======== Exercise input

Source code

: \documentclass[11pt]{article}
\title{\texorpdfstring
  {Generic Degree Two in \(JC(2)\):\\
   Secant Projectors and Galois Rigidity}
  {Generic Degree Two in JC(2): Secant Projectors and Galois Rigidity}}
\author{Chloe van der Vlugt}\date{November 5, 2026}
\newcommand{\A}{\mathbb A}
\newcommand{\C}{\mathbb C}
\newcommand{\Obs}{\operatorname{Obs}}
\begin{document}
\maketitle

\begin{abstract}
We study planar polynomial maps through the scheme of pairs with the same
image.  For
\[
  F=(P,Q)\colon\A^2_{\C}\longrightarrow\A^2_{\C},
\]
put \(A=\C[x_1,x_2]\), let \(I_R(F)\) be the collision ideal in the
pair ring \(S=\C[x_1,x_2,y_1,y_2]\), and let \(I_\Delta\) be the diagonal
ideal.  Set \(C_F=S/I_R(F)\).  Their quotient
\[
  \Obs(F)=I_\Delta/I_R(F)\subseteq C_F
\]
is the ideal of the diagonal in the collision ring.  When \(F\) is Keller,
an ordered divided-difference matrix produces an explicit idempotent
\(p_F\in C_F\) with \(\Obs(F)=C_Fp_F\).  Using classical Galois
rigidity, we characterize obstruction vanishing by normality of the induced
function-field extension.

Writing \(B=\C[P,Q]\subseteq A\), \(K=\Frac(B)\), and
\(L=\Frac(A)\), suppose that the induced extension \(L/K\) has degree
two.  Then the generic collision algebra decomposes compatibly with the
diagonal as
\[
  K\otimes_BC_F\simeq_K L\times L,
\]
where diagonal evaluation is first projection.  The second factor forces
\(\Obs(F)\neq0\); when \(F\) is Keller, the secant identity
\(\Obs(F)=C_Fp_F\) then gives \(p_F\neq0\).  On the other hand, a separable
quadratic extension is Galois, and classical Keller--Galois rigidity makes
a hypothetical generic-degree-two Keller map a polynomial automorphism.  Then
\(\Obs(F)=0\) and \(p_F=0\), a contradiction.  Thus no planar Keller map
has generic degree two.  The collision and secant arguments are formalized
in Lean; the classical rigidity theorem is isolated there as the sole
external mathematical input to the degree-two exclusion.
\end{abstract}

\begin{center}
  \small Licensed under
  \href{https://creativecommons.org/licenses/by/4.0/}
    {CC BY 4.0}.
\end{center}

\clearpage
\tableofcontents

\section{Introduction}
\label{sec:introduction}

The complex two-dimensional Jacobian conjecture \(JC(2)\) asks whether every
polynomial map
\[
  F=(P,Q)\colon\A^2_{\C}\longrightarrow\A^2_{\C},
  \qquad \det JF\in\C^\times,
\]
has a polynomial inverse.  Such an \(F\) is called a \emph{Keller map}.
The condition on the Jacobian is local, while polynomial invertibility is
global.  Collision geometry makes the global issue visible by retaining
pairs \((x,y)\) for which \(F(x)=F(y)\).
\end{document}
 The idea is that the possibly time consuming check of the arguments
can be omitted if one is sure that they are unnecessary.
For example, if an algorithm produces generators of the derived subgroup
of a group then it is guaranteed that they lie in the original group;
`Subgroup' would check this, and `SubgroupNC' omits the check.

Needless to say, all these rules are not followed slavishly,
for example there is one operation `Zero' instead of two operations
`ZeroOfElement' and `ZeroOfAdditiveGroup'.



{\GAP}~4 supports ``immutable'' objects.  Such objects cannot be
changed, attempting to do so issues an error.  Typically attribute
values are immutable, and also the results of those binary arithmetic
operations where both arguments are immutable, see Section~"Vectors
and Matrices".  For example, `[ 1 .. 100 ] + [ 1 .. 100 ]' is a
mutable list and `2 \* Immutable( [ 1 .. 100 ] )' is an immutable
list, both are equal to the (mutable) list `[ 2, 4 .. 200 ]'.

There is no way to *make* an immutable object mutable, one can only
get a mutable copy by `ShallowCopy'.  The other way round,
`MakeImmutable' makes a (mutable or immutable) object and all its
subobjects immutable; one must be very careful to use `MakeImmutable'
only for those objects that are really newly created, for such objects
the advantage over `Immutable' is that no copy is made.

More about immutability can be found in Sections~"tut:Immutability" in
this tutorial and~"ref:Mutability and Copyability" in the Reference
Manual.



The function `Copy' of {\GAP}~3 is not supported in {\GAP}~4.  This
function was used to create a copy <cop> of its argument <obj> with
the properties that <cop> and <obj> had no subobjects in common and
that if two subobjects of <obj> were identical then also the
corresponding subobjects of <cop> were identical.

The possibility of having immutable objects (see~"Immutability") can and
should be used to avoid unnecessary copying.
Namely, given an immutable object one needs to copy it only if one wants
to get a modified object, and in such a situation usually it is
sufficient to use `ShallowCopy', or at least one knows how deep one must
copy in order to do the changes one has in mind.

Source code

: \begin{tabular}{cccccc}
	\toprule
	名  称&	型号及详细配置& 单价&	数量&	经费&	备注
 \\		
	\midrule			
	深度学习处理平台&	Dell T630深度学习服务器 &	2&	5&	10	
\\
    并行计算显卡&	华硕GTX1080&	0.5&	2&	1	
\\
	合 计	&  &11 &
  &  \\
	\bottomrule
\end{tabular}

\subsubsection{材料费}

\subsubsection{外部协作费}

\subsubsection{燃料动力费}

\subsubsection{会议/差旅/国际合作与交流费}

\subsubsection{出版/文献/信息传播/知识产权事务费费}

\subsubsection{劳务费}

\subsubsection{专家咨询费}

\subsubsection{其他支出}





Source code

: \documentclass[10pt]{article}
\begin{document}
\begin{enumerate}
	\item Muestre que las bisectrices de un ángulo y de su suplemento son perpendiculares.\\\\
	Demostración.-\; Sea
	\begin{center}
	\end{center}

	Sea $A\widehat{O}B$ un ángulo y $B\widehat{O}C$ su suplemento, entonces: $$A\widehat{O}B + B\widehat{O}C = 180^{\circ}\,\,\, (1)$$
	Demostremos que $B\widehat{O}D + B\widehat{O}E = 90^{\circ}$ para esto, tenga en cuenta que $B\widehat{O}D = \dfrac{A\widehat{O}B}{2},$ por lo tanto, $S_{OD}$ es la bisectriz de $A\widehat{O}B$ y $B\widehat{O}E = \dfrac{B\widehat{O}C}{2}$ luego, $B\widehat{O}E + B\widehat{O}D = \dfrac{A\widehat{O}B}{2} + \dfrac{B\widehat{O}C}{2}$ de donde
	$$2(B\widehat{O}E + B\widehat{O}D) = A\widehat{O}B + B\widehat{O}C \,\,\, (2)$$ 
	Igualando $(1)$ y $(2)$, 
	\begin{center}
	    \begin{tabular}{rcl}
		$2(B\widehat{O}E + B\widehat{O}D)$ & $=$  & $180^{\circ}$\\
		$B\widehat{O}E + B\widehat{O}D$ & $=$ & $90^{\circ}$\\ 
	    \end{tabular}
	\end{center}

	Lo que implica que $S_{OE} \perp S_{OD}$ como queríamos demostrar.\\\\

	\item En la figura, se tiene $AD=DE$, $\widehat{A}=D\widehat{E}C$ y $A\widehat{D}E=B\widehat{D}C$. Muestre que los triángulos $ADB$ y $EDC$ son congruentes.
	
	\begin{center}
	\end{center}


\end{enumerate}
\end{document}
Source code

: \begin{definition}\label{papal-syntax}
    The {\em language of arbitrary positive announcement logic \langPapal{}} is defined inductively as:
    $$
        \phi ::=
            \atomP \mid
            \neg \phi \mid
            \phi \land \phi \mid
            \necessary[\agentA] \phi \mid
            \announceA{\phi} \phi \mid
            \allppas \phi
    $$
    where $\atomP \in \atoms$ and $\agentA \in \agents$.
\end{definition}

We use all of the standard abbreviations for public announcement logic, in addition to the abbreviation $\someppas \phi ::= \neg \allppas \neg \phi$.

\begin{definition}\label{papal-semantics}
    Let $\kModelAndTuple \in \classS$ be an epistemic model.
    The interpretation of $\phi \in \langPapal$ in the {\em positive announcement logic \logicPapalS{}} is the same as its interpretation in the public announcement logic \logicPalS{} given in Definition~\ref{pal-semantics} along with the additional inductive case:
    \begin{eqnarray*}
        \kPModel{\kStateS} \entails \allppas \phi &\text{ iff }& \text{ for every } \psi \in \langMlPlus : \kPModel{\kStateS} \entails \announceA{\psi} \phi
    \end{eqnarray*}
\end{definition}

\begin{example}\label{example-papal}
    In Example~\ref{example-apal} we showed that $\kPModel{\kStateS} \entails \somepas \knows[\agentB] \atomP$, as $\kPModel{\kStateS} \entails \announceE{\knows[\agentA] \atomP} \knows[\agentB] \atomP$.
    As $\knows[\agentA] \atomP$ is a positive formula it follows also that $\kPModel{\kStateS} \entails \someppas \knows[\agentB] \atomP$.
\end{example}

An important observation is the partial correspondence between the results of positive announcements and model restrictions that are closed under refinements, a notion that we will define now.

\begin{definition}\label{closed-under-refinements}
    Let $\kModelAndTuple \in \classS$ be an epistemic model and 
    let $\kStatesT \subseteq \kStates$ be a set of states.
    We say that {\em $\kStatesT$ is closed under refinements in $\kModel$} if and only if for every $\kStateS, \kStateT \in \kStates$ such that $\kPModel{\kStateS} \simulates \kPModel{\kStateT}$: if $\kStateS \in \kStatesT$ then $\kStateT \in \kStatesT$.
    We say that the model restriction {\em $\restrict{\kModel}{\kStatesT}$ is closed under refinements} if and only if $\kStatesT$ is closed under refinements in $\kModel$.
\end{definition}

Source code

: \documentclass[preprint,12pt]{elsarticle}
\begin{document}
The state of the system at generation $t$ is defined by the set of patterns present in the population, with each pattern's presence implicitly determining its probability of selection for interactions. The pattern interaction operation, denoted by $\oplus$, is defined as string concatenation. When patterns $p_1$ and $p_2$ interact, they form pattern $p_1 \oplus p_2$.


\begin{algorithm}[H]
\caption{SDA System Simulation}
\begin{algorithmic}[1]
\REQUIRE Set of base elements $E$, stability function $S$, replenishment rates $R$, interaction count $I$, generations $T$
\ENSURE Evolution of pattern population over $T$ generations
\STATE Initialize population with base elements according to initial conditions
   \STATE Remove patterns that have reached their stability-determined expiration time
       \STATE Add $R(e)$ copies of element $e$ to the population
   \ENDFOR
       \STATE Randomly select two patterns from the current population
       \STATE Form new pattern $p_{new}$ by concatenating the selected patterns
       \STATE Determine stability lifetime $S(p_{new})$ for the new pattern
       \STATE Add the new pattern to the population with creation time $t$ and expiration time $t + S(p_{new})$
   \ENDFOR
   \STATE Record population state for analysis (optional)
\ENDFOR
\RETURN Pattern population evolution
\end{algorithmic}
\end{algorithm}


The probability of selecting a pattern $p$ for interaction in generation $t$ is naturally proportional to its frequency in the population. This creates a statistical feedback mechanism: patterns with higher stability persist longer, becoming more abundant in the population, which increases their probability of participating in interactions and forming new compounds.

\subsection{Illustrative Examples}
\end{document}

================

Task description.
Exactly one number is the answer: how many lines of the entries contain the string "both".

Worked solution.
2